We have so many more veterinary-approved anti-inflammatories available to us now, and they are so much less likely to have side effects than the old medications.
These drugs are called NSAIDs – that stands for Non-Steroidal Anti-Inflammatory Drugs. That name is to distinguish them from Steroids, or cortisone-type drugs (and while steroids are very good anti-inflammatories, they also have scads of side effects and can promote cartilage degradation in the long run… the rule with Steroids should always be “less is more”).
NSAIDs work by inhibiting an enzyme called Cyclooxygenase (COX), which makes the chemical mediators known as Prostaglandins (PGs). PGs are the chemical signals that cause inflammation to happen, and all the pain, heat and swelling that go with it.
Not all PGs are bad, though. There are many of them that are responsible for regulating certain “housekeeping” functions in the body. These include:
- Maintaining blood flow to your stomach lining – this is why too much of these medications can end up causing stomach ulcers. When the blood supply is messed up, areas of tissue die, and then the stomach acid eats them into big craters.
- Maintaining blood flow to your kidneys – when your blood pressure drops, for example if you get dehydrated, it is a PG that makes sure that blood keeps going through the kidney’s filter systems. If this compensation mechanism gets messed up by an NSAID, then there is nothing to keep the filters working when pressure drops – kidneys can end up damaged.
- How you clot your blood – PGs are a big part of the signalling system used by platelets. Platelets are the “first responders” in stopping bleeding. These flexible little packets of cytoplasm flock to the site of damage and make a “patch” out of their own little bodies. Then they send out signals both to call in more platelets, and to start the biochemical cascade that is the clotting of blood. This is why we take NSAIDs when we do NOT want clots to form: human patients with cardiovascular disease take Daily Low Dose Aspirin therapy to sabotage their platelets on purpose.
So, messing up PG production can mess up these “housekeeping” functions too, producing undesirable side effects.
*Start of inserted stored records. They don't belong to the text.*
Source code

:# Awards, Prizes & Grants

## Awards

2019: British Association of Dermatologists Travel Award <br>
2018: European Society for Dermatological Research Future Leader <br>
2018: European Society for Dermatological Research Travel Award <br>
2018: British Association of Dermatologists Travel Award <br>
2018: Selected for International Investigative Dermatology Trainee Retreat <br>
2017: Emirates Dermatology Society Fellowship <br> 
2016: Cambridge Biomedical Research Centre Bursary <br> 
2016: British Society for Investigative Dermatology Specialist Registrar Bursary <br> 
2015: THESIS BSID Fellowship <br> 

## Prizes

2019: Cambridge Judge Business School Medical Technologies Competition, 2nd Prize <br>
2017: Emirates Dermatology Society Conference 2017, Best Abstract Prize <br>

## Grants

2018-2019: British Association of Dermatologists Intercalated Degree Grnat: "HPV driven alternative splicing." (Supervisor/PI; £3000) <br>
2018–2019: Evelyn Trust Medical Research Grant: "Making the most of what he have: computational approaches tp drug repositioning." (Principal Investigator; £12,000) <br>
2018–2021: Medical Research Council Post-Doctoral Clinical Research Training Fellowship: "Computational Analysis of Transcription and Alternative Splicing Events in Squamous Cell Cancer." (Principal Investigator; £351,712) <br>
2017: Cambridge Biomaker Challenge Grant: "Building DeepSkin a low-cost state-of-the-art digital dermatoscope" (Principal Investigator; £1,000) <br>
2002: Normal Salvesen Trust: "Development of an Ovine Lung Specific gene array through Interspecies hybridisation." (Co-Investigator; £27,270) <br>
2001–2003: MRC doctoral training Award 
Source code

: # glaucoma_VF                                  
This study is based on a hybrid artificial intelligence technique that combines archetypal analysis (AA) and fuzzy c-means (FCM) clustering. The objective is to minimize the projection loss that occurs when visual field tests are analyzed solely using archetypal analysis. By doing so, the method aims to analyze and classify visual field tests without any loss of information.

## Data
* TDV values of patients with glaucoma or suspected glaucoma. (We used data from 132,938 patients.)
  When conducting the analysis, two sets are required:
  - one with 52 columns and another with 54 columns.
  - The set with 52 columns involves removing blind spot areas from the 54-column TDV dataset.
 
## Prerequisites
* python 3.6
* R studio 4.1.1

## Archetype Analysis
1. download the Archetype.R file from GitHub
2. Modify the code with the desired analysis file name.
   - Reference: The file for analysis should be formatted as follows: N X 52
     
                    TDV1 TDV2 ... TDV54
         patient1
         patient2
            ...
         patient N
Now, here is where the “better” part of the new drugs comes in. It turns out that Cyclooxygenase is not just one enzyme… it is at least two. COX-1 is the one that makes the housekeeping PGs. COX-2 makes the pain and inflammation PGs. The new drugs target COX-2, and 90%-plus leave alone the COX-1. Note that I did not say 100% – any NSAID has the chance of side effects by affecting COX-1; however, the chances are a lot less with these drugs than with the old drugs that were non-specific.